Problem description: Reproduce the lines below from the one that contains "### 3. Manually importing for all slides" through the end, inclusive, and add nothing.

Data section:
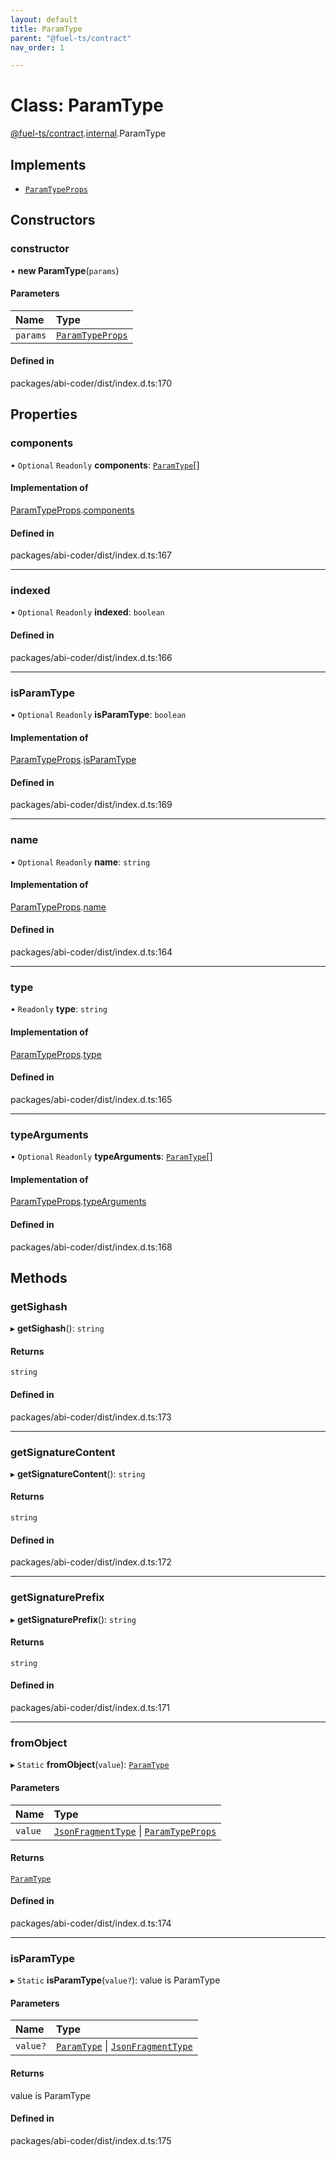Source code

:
 ```yaml
---
layout: default
title: ParamType
parent: "@fuel-ts/contract"
nav_order: 1

---
```


# Class: ParamType

[@fuel-ts/contract](../index.md).[internal](../namespaces/internal.md).ParamType

## Implements

- [`ParamTypeProps`](../interfaces/internal-ParamTypeProps.md)

## Constructors

### constructor

• **new ParamType**(`params`)

#### Parameters

| Name | Type |
| :------ | :------ |
| `params` | [`ParamTypeProps`](../interfaces/internal-ParamTypeProps.md) |

#### Defined in

packages/abi-coder/dist/index.d.ts:170

## Properties

### components

• `Optional` `Readonly` **components**: [`ParamType`](internal-ParamType.md)[]

#### Implementation of

[ParamTypeProps](../interfaces/internal-ParamTypeProps.md).[components](../interfaces/internal-ParamTypeProps.md#components)

#### Defined in

packages/abi-coder/dist/index.d.ts:167

___

### indexed

• `Optional` `Readonly` **indexed**: `boolean`

#### Defined in

packages/abi-coder/dist/index.d.ts:166

___

### isParamType

• `Optional` `Readonly` **isParamType**: `boolean`

#### Implementation of

[ParamTypeProps](../interfaces/internal-ParamTypeProps.md).[isParamType](../interfaces/internal-ParamTypeProps.md#isparamtype)

#### Defined in

packages/abi-coder/dist/index.d.ts:169

___

### name

• `Optional` `Readonly` **name**: `string`

#### Implementation of

[ParamTypeProps](../interfaces/internal-ParamTypeProps.md).[name](../interfaces/internal-ParamTypeProps.md#name)

#### Defined in

packages/abi-coder/dist/index.d.ts:164

___

### type

• `Readonly` **type**: `string`

#### Implementation of

[ParamTypeProps](../interfaces/internal-ParamTypeProps.md).[type](../interfaces/internal-ParamTypeProps.md#type)

#### Defined in

packages/abi-coder/dist/index.d.ts:165

___

### typeArguments

• `Optional` `Readonly` **typeArguments**: [`ParamType`](internal-ParamType.md)[]

#### Implementation of

[ParamTypeProps](../interfaces/internal-ParamTypeProps.md).[typeArguments](../interfaces/internal-ParamTypeProps.md#typearguments)

#### Defined in

packages/abi-coder/dist/index.d.ts:168

## Methods

### getSighash

▸ **getSighash**(): `string`

#### Returns

`string`

#### Defined in

packages/abi-coder/dist/index.d.ts:173

___

### getSignatureContent

▸ **getSignatureContent**(): `string`

#### Returns

`string`

#### Defined in

packages/abi-coder/dist/index.d.ts:172

___

### getSignaturePrefix

▸ **getSignaturePrefix**(): `string`

#### Returns

`string`

#### Defined in

packages/abi-coder/dist/index.d.ts:171

___

### fromObject

▸ `Static` **fromObject**(`value`): [`ParamType`](internal-ParamType.md)

#### Parameters

| Name | Type |
| :------ | :------ |
| `value` | [`JsonFragmentType`](../interfaces/internal-JsonFragmentType.md) \| [`ParamTypeProps`](../interfaces/internal-ParamTypeProps.md) |

#### Returns

[`ParamType`](internal-ParamType.md)

#### Defined in

packages/abi-coder/dist/index.d.ts:174

___

### isParamType

▸ `Static` **isParamType**(`value?`): value is ParamType

#### Parameters

| Name | Type |
| :------ | :------ |
| `value?` | [`ParamType`](internal-ParamType.md) \| [`JsonFragmentType`](../interfaces/internal-JsonFragmentType.md) |

#### Returns

value is ParamType

#### Defined in

packages/abi-coder/dist/index.d.ts:175
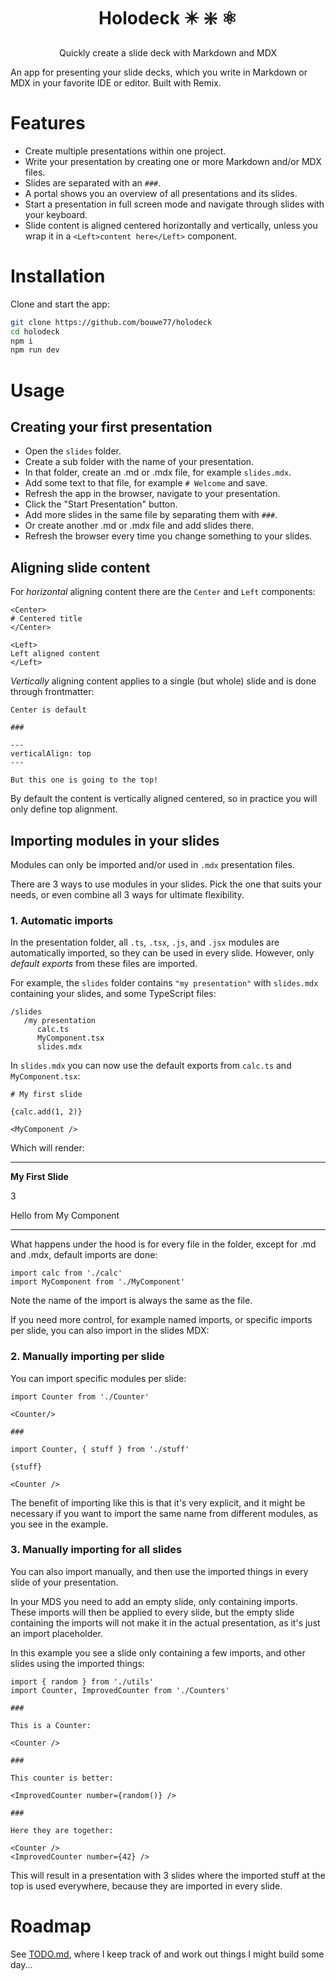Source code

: <h1 align="center">Holodeck ✴️ ❇️ ⚛️</h1>
<p align="center">Quickly create a slide deck with Markdown and MDX</p>

An app for presenting your slide decks, which you write in Markdown or MDX in your favorite IDE or editor. Built with Remix.

# Features

- Create multiple presentations within one project.
- Write your presentation by creating one or more Markdown and/or MDX files.
- Slides are separated with an `###`.
- A portal shows you an overview of all presentations and its slides.
- Start a presentation in full screen mode and navigate through slides with your keyboard.
- Slide content is aligned centered horizontally and vertically, unless you wrap it in a `<Left>content here</Left>` component.

# Installation

Clone and start the app:

```sh
git clone https://github.com/bouwe77/holodeck
cd holodeck
npm i
npm run dev
```

# Usage

## Creating your first presentation

- Open the `slides` folder.
- Create a sub folder with the name of your presentation.
- In that folder, create an .md or .mdx file, for example `slides.mdx`.
- Add some text to that file, for example `# Welcome` and save.
- Refresh the app in the browser, navigate to your presentation.
- Click the "Start Presentation" button.
- Add more slides in the same file by separating them with `###`.
- Or create another .md or .mdx file and add slides there.
- Refresh the browser every time you change something to your slides.

## Aligning slide content

For _horizontal_ aligning content there are the `Center` and `Left` components:

```
<Center>
# Centered title
</Center>

<Left>
Left aligned content
</Left>
```

_Vertically_ aligning content applies to a single (but whole) slide and is done through frontmatter:

```
Center is default

###

---
verticalAlign: top
---

But this one is going to the top!
```

By default the content is vertically aligned centered, so in practice you will only define top alignment.

## Importing modules in your slides

Modules can only be imported and/or used in `.mdx` presentation files.

There are 3 ways to use modules in your slides. Pick the one that suits your needs, or even combine all 3 ways for ultimate flexibility.

### 1. Automatic imports

In the presentation folder, all `.ts`, `.tsx`, `.js`, and `.jsx` modules are automatically imported, so they can be used in every slide.
However, only _default exports_ from these files are imported.

For example, the `slides` folder contains `"my presentation"` with `slides.mdx` containing your slides, and some TypeScript files:

```
/slides
   /my presentation
      calc.ts
      MyComponent.tsx
      slides.mdx
```

In `slides.mdx` you can now use the default exports from `calc.ts` and `MyComponent.tsx`:

```
# My first slide

{calc.add(1, 2)}

<MyComponent />
```

Which will render:

---

**My First Slide**

3

Hello from My Component

---

What happens under the hood is for every file in the folder, except for .md and .mdx, default imports are done:

```
import calc from './calc'
import MyComponent from './MyComponent'
```

Note the name of the import is always the same as the file.

If you need more control, for example named imports, or specific imports per slide, you can also import in the slides MDX:

### 2. Manually importing per slide

You can import specific modules per slide:

```
import Counter from './Counter'

<Counter/>

###

import Counter, { stuff } from './stuff'

{stuff}

<Counter />
```

The benefit of importing like this is that it's very explicit, and it might be necessary if you want to import the same name from different modules, as you see in the example.

### 3. Manually importing for all slides

You can also import manually, and then use the imported things in every slide of your presentation.

In your MDS you need to add an empty slide, only containing imports. These imports will then be applied to every slide, but the empty slide containing the imports will not make it in the actual presentation, as it's just an import placeholder.

In this example you see a slide only containing a few imports, and other slides using the imported things:

```
import { random } from './utils'
import Counter, ImprovedCounter from './Counters'

###

This is a Counter:

<Counter />

###

This counter is better:

<ImprovedCounter number={random()} />

###

Here they are together:

<Counter />
<ImprovedCounter number={42} />
```

This will result in a presentation with 3 slides where the imported stuff at the top is used everywhere, because they are imported in every slide.

# Roadmap

See [TODO.md](./TODO.md), where I keep track of and work out things I might build some day...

The answer:
### 3. Manually importing for all slides

You can also import manually, and then use the imported things in every slide of your presentation.

In your MDS you need to add an empty slide, only containing imports. These imports will then be applied to every slide, but the empty slide containing the imports will not make it in the actual presentation, as it's just an import placeholder.

In this example you see a slide only containing a few imports, and other slides using the imported things:

```
import { random } from './utils'
import Counter, ImprovedCounter from './Counters'

###

This is a Counter:

<Counter />

###

This counter is better:

<ImprovedCounter number={random()} />

###

Here they are together:

<Counter />
<ImprovedCounter number={42} />
```

This will result in a presentation with 3 slides where the imported stuff at the top is used everywhere, because they are imported in every slide.

# Roadmap

See [TODO.md](./TODO.md), where I keep track of and work out things I might build some day...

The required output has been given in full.